TASK OBJECTIVE: Return the data below exactly, but only from the line containing "excludes any family" through the line containing "Die Funktion der", with both of those lines included.

Saved data entries
========

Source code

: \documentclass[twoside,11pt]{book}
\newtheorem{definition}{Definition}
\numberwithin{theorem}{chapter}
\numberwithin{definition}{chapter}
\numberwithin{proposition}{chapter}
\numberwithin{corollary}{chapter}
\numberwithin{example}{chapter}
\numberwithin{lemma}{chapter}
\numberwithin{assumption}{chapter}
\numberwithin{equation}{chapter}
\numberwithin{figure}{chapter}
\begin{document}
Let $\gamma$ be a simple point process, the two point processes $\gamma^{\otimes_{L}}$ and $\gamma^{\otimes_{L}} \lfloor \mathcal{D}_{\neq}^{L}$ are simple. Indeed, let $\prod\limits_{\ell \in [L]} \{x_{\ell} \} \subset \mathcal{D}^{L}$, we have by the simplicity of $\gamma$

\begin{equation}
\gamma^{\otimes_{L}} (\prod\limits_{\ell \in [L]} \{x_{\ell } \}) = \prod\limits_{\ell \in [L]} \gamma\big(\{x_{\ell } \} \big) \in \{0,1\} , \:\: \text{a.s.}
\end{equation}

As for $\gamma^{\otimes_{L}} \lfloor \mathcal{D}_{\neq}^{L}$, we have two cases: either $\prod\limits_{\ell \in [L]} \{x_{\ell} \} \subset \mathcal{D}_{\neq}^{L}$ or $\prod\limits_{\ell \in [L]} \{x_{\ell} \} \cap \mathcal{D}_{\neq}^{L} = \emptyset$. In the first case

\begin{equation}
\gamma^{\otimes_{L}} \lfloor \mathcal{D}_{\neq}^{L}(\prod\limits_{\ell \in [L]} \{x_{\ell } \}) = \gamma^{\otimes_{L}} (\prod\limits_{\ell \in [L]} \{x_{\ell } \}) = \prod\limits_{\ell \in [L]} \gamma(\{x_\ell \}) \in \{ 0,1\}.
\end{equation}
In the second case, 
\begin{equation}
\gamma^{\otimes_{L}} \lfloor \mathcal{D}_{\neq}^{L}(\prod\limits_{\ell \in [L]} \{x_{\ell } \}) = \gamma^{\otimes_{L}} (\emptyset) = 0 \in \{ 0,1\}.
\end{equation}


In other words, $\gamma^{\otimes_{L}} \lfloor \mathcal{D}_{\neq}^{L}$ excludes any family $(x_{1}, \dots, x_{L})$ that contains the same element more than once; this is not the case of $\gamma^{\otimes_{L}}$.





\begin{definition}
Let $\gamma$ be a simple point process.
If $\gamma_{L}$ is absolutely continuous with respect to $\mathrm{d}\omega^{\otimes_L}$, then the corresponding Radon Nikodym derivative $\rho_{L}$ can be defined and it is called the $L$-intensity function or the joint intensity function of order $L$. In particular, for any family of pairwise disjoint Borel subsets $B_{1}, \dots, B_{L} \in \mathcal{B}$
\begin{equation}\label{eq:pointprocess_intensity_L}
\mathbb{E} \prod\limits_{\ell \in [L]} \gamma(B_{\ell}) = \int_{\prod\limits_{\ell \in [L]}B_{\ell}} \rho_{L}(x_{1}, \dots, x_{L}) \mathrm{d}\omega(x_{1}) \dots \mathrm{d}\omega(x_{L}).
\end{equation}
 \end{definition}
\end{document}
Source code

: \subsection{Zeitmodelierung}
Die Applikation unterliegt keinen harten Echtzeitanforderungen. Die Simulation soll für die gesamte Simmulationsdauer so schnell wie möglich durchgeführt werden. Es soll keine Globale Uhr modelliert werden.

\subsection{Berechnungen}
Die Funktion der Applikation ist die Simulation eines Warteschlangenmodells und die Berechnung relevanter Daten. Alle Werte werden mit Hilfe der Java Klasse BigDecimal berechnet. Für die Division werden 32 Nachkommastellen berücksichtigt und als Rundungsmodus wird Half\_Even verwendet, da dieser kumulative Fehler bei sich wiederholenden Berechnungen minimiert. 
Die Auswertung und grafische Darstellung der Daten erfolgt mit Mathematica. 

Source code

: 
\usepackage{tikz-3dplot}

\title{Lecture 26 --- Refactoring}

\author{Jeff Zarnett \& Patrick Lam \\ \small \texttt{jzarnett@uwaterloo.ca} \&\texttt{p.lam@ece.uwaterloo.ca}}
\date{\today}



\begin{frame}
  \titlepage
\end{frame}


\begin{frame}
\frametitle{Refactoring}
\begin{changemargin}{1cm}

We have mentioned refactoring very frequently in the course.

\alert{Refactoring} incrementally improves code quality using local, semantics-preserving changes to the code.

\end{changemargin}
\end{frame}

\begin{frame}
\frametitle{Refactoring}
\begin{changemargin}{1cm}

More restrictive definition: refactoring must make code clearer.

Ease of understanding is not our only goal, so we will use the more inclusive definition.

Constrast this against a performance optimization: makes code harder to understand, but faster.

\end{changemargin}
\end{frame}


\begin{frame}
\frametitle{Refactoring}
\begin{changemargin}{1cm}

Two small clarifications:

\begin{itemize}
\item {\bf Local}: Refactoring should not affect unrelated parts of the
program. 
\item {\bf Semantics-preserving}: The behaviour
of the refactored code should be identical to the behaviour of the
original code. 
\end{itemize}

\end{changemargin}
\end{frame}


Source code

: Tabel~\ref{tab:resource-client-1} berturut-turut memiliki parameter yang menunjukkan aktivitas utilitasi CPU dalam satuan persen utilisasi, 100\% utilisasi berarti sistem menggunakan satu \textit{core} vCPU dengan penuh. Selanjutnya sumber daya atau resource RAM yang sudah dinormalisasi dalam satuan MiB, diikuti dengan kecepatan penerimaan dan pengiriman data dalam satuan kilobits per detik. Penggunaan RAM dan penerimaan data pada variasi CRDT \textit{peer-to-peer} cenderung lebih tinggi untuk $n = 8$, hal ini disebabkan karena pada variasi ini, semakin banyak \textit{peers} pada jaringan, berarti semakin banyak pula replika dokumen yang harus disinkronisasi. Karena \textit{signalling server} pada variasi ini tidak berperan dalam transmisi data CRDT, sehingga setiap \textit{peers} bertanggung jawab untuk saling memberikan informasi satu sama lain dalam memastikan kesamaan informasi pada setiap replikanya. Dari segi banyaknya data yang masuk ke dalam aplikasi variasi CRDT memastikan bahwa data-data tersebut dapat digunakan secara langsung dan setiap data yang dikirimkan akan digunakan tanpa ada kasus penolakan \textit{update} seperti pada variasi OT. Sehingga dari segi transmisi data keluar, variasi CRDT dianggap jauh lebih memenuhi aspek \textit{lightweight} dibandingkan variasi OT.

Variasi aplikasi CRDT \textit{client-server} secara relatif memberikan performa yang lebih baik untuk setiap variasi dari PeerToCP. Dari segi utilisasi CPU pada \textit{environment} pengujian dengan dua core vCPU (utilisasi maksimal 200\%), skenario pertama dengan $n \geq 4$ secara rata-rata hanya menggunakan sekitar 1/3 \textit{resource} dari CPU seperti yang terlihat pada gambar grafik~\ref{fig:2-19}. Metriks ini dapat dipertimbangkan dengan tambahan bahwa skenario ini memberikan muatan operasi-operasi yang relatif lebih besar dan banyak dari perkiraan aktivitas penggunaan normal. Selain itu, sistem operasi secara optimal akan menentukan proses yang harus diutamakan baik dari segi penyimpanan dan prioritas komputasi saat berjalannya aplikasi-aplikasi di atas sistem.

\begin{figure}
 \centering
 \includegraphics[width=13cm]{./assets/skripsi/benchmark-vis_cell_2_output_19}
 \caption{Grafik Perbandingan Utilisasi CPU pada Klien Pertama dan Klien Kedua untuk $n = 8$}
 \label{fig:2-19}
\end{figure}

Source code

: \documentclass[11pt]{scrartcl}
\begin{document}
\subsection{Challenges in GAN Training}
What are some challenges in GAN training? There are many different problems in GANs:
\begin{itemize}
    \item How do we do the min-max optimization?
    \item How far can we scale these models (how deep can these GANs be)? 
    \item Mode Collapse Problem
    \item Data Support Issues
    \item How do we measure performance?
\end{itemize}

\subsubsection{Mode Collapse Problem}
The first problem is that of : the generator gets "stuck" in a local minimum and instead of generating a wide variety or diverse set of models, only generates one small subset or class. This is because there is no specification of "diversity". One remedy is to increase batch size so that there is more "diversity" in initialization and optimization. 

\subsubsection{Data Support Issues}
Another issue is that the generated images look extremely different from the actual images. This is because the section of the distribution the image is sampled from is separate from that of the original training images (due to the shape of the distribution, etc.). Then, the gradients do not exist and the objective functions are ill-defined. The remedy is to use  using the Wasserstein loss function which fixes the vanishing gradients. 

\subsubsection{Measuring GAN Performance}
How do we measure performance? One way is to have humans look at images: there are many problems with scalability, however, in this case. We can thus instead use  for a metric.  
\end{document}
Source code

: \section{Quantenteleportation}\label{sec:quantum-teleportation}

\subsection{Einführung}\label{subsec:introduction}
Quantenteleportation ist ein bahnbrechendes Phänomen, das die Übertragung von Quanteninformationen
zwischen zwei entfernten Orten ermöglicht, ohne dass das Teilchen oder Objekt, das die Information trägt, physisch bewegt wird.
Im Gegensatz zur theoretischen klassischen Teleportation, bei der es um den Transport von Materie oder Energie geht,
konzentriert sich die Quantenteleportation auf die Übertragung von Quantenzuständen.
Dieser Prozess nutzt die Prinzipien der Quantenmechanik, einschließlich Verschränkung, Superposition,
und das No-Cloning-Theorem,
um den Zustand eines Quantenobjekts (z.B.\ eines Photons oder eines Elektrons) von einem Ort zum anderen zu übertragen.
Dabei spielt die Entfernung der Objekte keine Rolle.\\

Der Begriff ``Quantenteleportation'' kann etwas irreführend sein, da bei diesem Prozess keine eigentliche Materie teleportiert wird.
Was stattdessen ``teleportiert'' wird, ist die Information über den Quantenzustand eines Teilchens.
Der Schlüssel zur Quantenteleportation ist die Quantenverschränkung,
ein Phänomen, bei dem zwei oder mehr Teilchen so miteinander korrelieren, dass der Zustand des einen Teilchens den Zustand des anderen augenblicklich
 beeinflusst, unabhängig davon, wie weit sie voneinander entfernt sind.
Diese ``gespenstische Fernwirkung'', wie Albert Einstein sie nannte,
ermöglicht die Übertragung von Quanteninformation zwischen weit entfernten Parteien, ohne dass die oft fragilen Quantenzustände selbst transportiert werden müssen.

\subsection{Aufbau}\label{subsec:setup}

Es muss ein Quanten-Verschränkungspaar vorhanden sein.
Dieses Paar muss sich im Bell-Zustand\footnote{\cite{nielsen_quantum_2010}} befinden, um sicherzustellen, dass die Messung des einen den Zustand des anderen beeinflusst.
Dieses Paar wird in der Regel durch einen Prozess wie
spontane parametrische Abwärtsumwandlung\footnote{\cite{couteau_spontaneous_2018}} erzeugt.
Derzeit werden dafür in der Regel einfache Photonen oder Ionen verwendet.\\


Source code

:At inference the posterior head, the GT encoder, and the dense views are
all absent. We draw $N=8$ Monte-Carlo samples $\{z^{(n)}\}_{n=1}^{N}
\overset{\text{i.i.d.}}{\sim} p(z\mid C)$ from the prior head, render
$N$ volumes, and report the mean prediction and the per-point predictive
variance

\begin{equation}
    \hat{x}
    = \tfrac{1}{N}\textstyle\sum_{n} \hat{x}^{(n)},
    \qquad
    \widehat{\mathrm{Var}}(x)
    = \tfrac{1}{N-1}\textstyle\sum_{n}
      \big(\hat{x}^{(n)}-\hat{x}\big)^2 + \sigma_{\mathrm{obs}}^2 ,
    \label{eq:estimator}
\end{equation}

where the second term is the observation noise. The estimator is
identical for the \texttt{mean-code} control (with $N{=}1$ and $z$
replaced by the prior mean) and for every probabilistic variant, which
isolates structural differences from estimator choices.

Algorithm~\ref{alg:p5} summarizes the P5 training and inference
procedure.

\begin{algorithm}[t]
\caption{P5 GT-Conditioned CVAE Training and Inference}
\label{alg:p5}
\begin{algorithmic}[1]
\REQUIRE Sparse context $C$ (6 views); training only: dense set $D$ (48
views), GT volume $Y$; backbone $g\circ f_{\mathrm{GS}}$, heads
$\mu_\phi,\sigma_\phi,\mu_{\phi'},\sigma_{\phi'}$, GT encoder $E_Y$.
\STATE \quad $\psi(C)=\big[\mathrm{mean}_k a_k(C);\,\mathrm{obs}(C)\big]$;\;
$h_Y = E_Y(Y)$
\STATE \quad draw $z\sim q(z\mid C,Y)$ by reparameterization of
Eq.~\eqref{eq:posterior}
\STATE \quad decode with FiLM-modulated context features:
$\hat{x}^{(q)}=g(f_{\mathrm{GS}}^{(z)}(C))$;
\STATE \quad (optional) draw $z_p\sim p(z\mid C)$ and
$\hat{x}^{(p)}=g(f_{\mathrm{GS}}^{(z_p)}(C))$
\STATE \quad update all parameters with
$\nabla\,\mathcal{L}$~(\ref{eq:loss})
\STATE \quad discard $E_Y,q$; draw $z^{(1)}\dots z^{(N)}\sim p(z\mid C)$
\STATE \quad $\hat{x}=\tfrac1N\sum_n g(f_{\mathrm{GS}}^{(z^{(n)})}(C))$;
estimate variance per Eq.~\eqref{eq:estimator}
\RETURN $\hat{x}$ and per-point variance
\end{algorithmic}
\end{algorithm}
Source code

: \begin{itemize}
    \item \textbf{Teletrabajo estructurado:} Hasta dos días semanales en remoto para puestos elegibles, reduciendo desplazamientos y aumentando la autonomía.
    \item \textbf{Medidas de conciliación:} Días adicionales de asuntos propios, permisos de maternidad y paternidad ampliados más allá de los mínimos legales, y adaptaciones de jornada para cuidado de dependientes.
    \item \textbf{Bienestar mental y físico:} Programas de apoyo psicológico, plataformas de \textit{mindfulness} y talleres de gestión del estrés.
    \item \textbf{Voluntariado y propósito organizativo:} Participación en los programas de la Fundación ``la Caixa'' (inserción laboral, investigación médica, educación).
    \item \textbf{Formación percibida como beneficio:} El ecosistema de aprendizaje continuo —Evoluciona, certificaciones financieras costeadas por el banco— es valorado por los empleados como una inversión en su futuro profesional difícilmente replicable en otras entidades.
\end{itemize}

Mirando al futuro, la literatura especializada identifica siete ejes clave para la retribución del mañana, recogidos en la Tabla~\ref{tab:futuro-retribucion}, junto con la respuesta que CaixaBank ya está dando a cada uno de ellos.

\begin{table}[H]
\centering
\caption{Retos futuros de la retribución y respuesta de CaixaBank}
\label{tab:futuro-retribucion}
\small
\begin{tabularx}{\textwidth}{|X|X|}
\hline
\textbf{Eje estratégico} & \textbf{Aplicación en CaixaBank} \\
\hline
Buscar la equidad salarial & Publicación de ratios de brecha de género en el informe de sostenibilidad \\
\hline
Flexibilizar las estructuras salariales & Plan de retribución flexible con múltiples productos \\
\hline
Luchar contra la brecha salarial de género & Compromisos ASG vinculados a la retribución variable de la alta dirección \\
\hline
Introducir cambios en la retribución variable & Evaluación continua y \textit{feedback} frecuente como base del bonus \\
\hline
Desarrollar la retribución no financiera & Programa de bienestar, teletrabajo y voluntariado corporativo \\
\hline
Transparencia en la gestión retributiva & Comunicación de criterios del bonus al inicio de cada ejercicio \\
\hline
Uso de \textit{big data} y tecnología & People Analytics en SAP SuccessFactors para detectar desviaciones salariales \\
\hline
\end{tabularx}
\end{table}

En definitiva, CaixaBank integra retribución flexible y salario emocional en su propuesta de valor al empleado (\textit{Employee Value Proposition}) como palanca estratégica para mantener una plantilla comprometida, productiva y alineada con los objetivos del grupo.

========

TASK ANSWER:
In other words, $\gamma^{\otimes_{L}} \lfloor \mathcal{D}_{\neq}^{L}$ excludes any family $(x_{1}, \dots, x_{L})$ that contains the same element more than once; this is not the case of $\gamma^{\otimes_{L}}$.





\begin{definition}
Let $\gamma$ be a simple point process.
If $\gamma_{L}$ is absolutely continuous with respect to $\mathrm{d}\omega^{\otimes_L}$, then the corresponding Radon Nikodym derivative $\rho_{L}$ can be defined and it is called the $L$-intensity function or the joint intensity function of order $L$. In particular, for any family of pairwise disjoint Borel subsets $B_{1}, \dots, B_{L} \in \mathcal{B}$
\begin{equation}\label{eq:pointprocess_intensity_L}
\mathbb{E} \prod\limits_{\ell \in [L]} \gamma(B_{\ell}) = \int_{\prod\limits_{\ell \in [L]}B_{\ell}} \rho_{L}(x_{1}, \dots, x_{L}) \mathrm{d}\omega(x_{1}) \dots \mathrm{d}\omega(x_{L}).
\end{equation}
 \end{definition}
\end{document}
Source code

: \subsection{Zeitmodelierung}
Die Applikation unterliegt keinen harten Echtzeitanforderungen. Die Simulation soll für die gesamte Simmulationsdauer so schnell wie möglich durchgeführt werden. Es soll keine Globale Uhr modelliert werden.

\subsection{Berechnungen}
Die Funktion der Applikation ist die Simulation eines Warteschlangenmodells und die Berechnung relevanter Daten. Alle Werte werden mit Hilfe der Java Klasse BigDecimal berechnet. Für die Division werden 32 Nachkommastellen berücksichtigt und als Rundungsmodus wird Half\_Even verwendet, da dieser kumulative Fehler bei sich wiederholenden Berechnungen minimiert. 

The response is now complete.